Group PJ_SCAN

group PJ_SCAN

Text scanning utility.

This module describes a fast text scanning functions.

Typedefs

typedef void (*pj_syn_err_func_ptr)(struct pj_scanner *scanner)

The callback function type to be called by the scanner when it encounters syntax error.

Param scanner:

The scanner instance that calls the callback .

Enums

enum [anonymous]

Flags for scanner.

Values:

enumerator PJ_SCAN_AUTOSKIP_WS

This flags specifies that the scanner should automatically skip whitespaces

enumerator PJ_SCAN_AUTOSKIP_WS_HEADER

This flags specifies that the scanner should automatically skip SIP header continuation. This flag implies PJ_SCAN_AUTOSKIP_WS.

enumerator PJ_SCAN_AUTOSKIP_NEWLINE

Auto-skip new lines.

Functions

void pj_cis_buf_init(pj_cis_buf_t *cs_buf)

Initialize scanner input specification buffer.

Parameters:

cs_buf – The scanner character specification.

pj_status_t pj_cis_init(pj_cis_buf_t *cs_buf, pj_cis_t *cis)

Create a new input specification.

Parameters:
  • cs_buf – Specification buffer.

  • cis – Character input specification to be initialized.

Returns:

PJ_SUCCESS if new specification has been successfully created, or PJ_ETOOMANY if there are already too many specifications in the buffer.

pj_status_t pj_cis_dup(pj_cis_t *new_cis, pj_cis_t *existing)

Create a new input specification based on an existing specification.

Parameters:
  • new_cis – The new specification to be initialized.

  • existing – The existing specification, from which the input bitmask will be copied to the new specification.

Returns:

PJ_SUCCESS if new specification has been successfully created, or PJ_ETOOMANY if there are already too many specifications in the buffer.

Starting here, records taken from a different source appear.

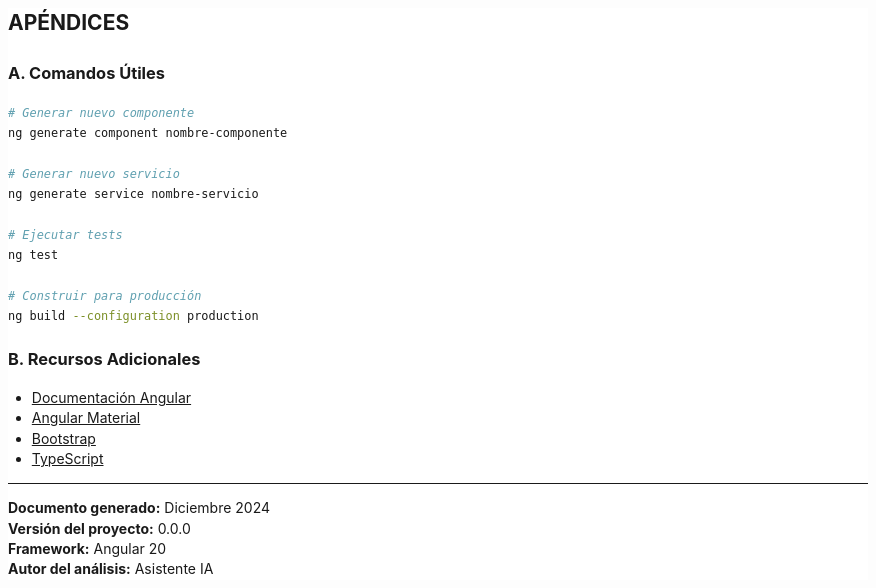 ## APÉNDICES

### A. Comandos Útiles
```bash
# Generar nuevo componente
ng generate component nombre-componente

# Generar nuevo servicio
ng generate service nombre-servicio

# Ejecutar tests
ng test

# Construir para producción
ng build --configuration production
```

### B. Recursos Adicionales
- [Documentación Angular](https://angular.dev/)
- [Angular Material](https://material.angular.io/)
- [Bootstrap](https://getbootstrap.com/)
- [TypeScript](https://www.typescriptlang.org/)

---

**Documento generado:** Diciembre 2024  
**Versión del proyecto:** 0.0.0  
**Framework:** Angular 20  
**Autor del análisis:** Asistente IA 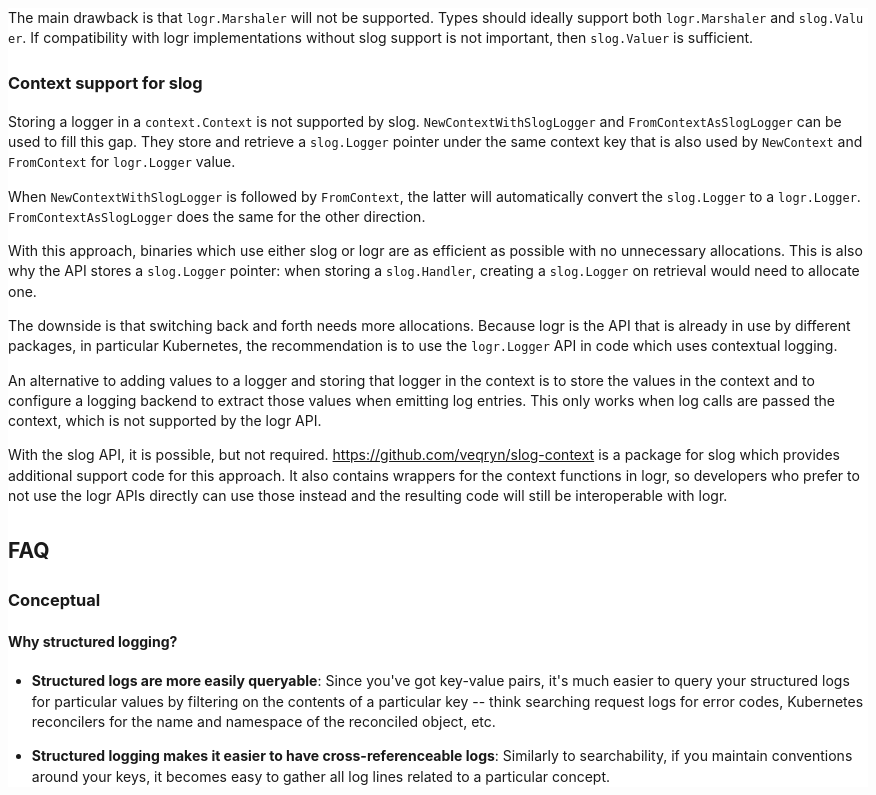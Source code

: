 The main drawback is that `logr.Marshaler` will not be supported. Types should
ideally support both `logr.Marshaler` and `slog.Valuer`. If compatibility
with logr implementations without slog support is not important, then
`slog.Valuer` is sufficient.

### Context support for slog

Storing a logger in a `context.Context` is not supported by
slog. `NewContextWithSlogLogger` and `FromContextAsSlogLogger` can be
used to fill this gap. They store and retrieve a `slog.Logger` pointer
under the same context key that is also used by `NewContext` and
`FromContext` for `logr.Logger` value.

When `NewContextWithSlogLogger` is followed by `FromContext`, the latter will
automatically convert the `slog.Logger` to a
`logr.Logger`. `FromContextAsSlogLogger` does the same for the other direction.

With this approach, binaries which use either slog or logr are as efficient as
possible with no unnecessary allocations. This is also why the API stores a
`slog.Logger` pointer: when storing a `slog.Handler`, creating a `slog.Logger`
on retrieval would need to allocate one.

The downside is that switching back and forth needs more allocations. Because
logr is the API that is already in use by different packages, in particular
Kubernetes, the recommendation is to use the `logr.Logger` API in code which
uses contextual logging.

An alternative to adding values to a logger and storing that logger in the
context is to store the values in the context and to configure a logging
backend to extract those values when emitting log entries. This only works when
log calls are passed the context, which is not supported by the logr API.

With the slog API, it is possible, but not
required. https://github.com/veqryn/slog-context is a package for slog which
provides additional support code for this approach. It also contains wrappers
for the context functions in logr, so developers who prefer to not use the logr
APIs directly can use those instead and the resulting code will still be
interoperable with logr.

## FAQ

### Conceptual

#### Why structured logging?

- **Structured logs are more easily queryable**: Since you've got
  key-value pairs, it's much easier to query your structured logs for
  particular values by filtering on the contents of a particular key --
  think searching request logs for error codes, Kubernetes reconcilers for
  the name and namespace of the reconciled object, etc.

- **Structured logging makes it easier to have cross-referenceable logs**:
  Similarly to searchability, if you maintain conventions around your
  keys, it becomes easy to gather all log lines related to a particular
  concept.
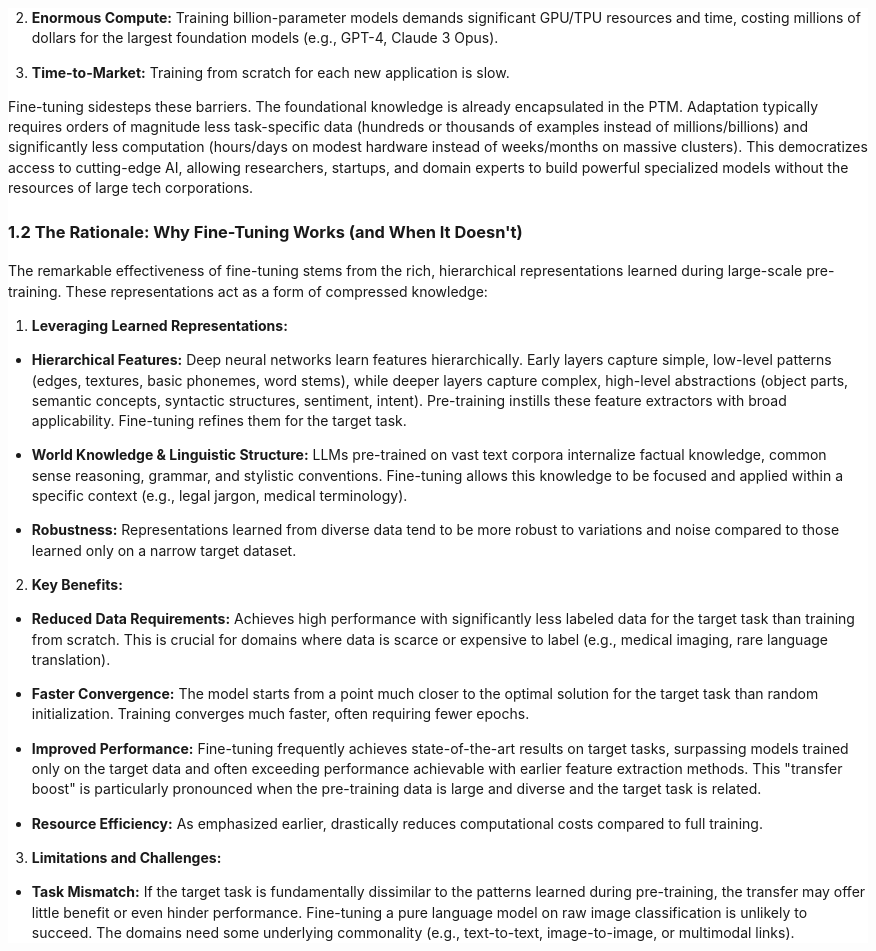 2.  **Enormous Compute:** Training billion-parameter models demands significant GPU/TPU resources and time, costing millions of dollars for the largest foundation models (e.g., GPT-4, Claude 3 Opus).

3.  **Time-to-Market:** Training from scratch for each new application is slow.

Fine-tuning sidesteps these barriers. The foundational knowledge is already encapsulated in the PTM. Adaptation typically requires orders of magnitude less task-specific data (hundreds or thousands of examples instead of millions/billions) and significantly less computation (hours/days on modest hardware instead of weeks/months on massive clusters). This democratizes access to cutting-edge AI, allowing researchers, startups, and domain experts to build powerful specialized models without the resources of large tech corporations.

### 1.2 The Rationale: Why Fine-Tuning Works (and When It Doesn't)

The remarkable effectiveness of fine-tuning stems from the rich, hierarchical representations learned during large-scale pre-training. These representations act as a form of compressed knowledge:

1.  **Leveraging Learned Representations:**

*   **Hierarchical Features:** Deep neural networks learn features hierarchically. Early layers capture simple, low-level patterns (edges, textures, basic phonemes, word stems), while deeper layers capture complex, high-level abstractions (object parts, semantic concepts, syntactic structures, sentiment, intent). Pre-training instills these feature extractors with broad applicability. Fine-tuning refines them for the target task.

*   **World Knowledge & Linguistic Structure:** LLMs pre-trained on vast text corpora internalize factual knowledge, common sense reasoning, grammar, and stylistic conventions. Fine-tuning allows this knowledge to be focused and applied within a specific context (e.g., legal jargon, medical terminology).

*   **Robustness:** Representations learned from diverse data tend to be more robust to variations and noise compared to those learned only on a narrow target dataset.

2.  **Key Benefits:**

*   **Reduced Data Requirements:** Achieves high performance with significantly less labeled data for the target task than training from scratch. This is crucial for domains where data is scarce or expensive to label (e.g., medical imaging, rare language translation).

*   **Faster Convergence:** The model starts from a point much closer to the optimal solution for the target task than random initialization. Training converges much faster, often requiring fewer epochs.

*   **Improved Performance:** Fine-tuning frequently achieves state-of-the-art results on target tasks, surpassing models trained only on the target data and often exceeding performance achievable with earlier feature extraction methods. This "transfer boost" is particularly pronounced when the pre-training data is large and diverse and the target task is related.

*   **Resource Efficiency:** As emphasized earlier, drastically reduces computational costs compared to full training.

3.  **Limitations and Challenges:**

*   **Task Mismatch:** If the target task is fundamentally dissimilar to the patterns learned during pre-training, the transfer may offer little benefit or even hinder performance. Fine-tuning a pure language model on raw image classification is unlikely to succeed. The domains need some underlying commonality (e.g., text-to-text, image-to-image, or multimodal links).
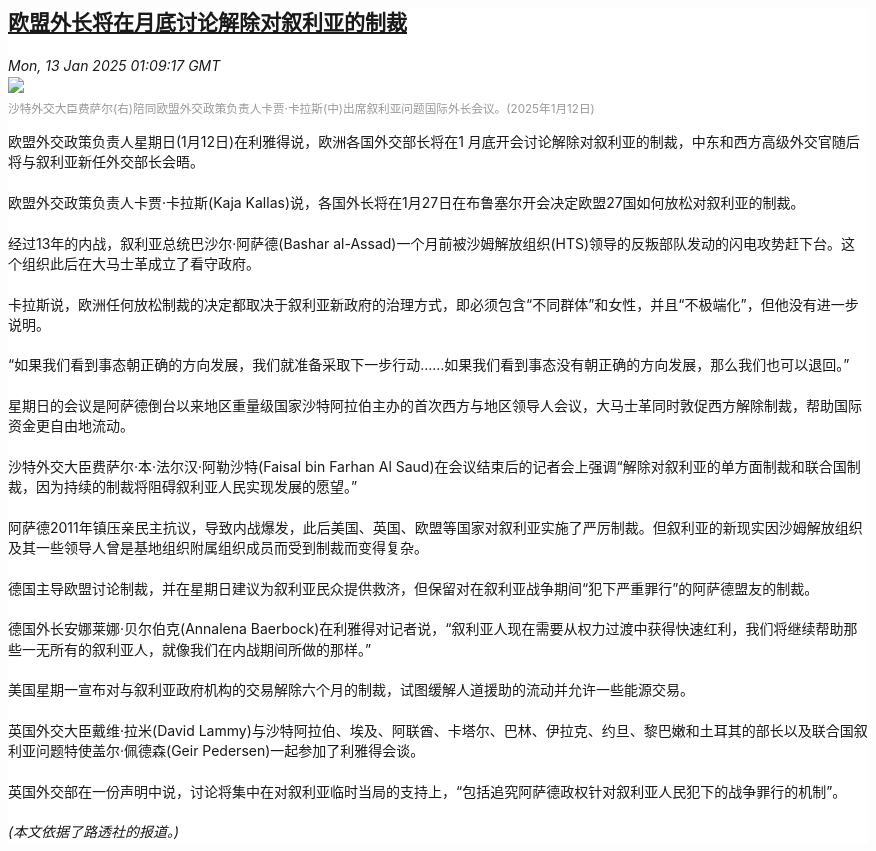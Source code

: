 
[欧盟外长将在月底讨论解除对叙利亚的制裁](https://www.voachinese.com/a/7934484.html)
------

<div><i>Mon, 13 Jan 2025 01:09:17 GMT</i></div><img src="https://images.weserv.nl?url=gdb.voanews.com/7572f744-896d-4a43-bcbe-a699b60793d6_cx0_cy5_cw0_r1_s_w900.jpg" width="100%"><div><small style="color: #999;">沙特外交大臣费萨尔(右)陪同欧盟外交政策负责人卡贾·卡拉斯(中)出席叙利亚问题国际外长会议。(2025年1月12日)</small></div><p>欧盟外交政策负责人星期日(1月12日)在利雅得说，欧洲各国外交部长将在1 月底开会讨论解除对叙利亚的制裁，中东和西方高级外交官随后将与叙利亚新任外交部长会晤。<br /><br />欧盟外交政策负责人卡贾·卡拉斯(Kaja Kallas)说，各国外长将在1月27日在布鲁塞尔开会决定欧盟27国如何放松对叙利亚的制裁。<br /><br />经过13年的内战，叙利亚总统巴沙尔·阿萨德(Bashar al-Assad)一个月前被沙姆解放组织(HTS)领导的反叛部队发动的闪电攻势赶下台。这个组织此后在大马士革成立了看守政府。<br /><br />卡拉斯说，欧洲任何放松制裁的决定都取决于叙利亚新政府的治理方式，即必须包含“不同群体”和女性，并且“不极端化”，但他没有进一步说明。<br /><br />“如果我们看到事态朝正确的方向发展，我们就准备采取下一步行动……如果我们看到事态没有朝正确的方向发展，那么我们也可以退回。”<br /><br />星期日的会议是阿萨德倒台以来地区重量级国家沙特阿拉伯主办的首次西方与地区领导人会议，大马士革同时敦促西方解除制裁，帮助国际资金更自由地流动。<br /><br />沙特外交大臣费萨尔·本·法尔汉·阿勒沙特(Faisal bin Farhan Al Saud)在会议结束后的记者会上强调“解除对叙利亚的单方面制裁和联合国制裁，因为持续的制裁将阻碍叙利亚人民实现发展的愿望。”<br /><br />阿萨德2011年镇压亲民主抗议，导致内战爆发，此后美国、英国、欧盟等国家对叙利亚实施了严厉制裁。但叙利亚的新现实因沙姆解放组织及其一些领导人曾是基地组织附属组织成员而受到制裁而变得复杂。<br /><br />德国主导欧盟讨论制裁，并在星期日建议为叙利亚民众提供救济，但保留对在叙利亚战争期间“犯下严重罪行”的阿萨德盟友的制裁。<br /><br />德国外长安娜莱娜·贝尔伯克(Annalena Baerbock)在利雅得对记者说，“叙利亚人现在需要从权力过渡中获得快速红利，我们将继续帮助那些一无所有的叙利亚人，就像我们在内战期间所做的那样。”<br /><br />美国星期一宣布对与叙利亚政府机构的交易解除六个月的制裁，试图缓解人道援助的流动并允许一些能源交易。<br /><br />英国外交大臣戴维·拉米(David Lammy)与沙特阿拉伯、埃及、阿联酋、卡塔尔、巴林、伊拉克、约旦、黎巴嫩和土耳其的部长以及联合国叙利亚问题特使盖尔·佩德森(Geir Pedersen)一起参加了利雅得会谈。<br /><br />英国外交部在一份声明中说，讨论将集中在对叙利亚临时当局的支持上，“包括追究阿萨德政权针对叙利亚人民犯下的战争罪行的机制”。<br /><br /><em>(本文依据了路透社的报道。)</em></p>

void pj_cis_add_range(pj_cis_t *cis, int cstart, int cend)

Add the characters in the specified range ‘[cstart, cend)’ to the specification (the last character itself (‘cend’) is not added).

Parameters:
  • cis – The scanner character specification.

  • cstart – The first character in the range.

  • cend – The next character after the last character in the range.

void pj_cis_add_alpha(pj_cis_t *cis)

Add alphabetic characters to the specification.

Parameters:

cis – The scanner character specification.

void pj_cis_add_num(pj_cis_t *cis)

Add numeric characters to the specification.

Parameters:

cis – The scanner character specification.

void pj_cis_add_str(pj_cis_t *cis, const char *str)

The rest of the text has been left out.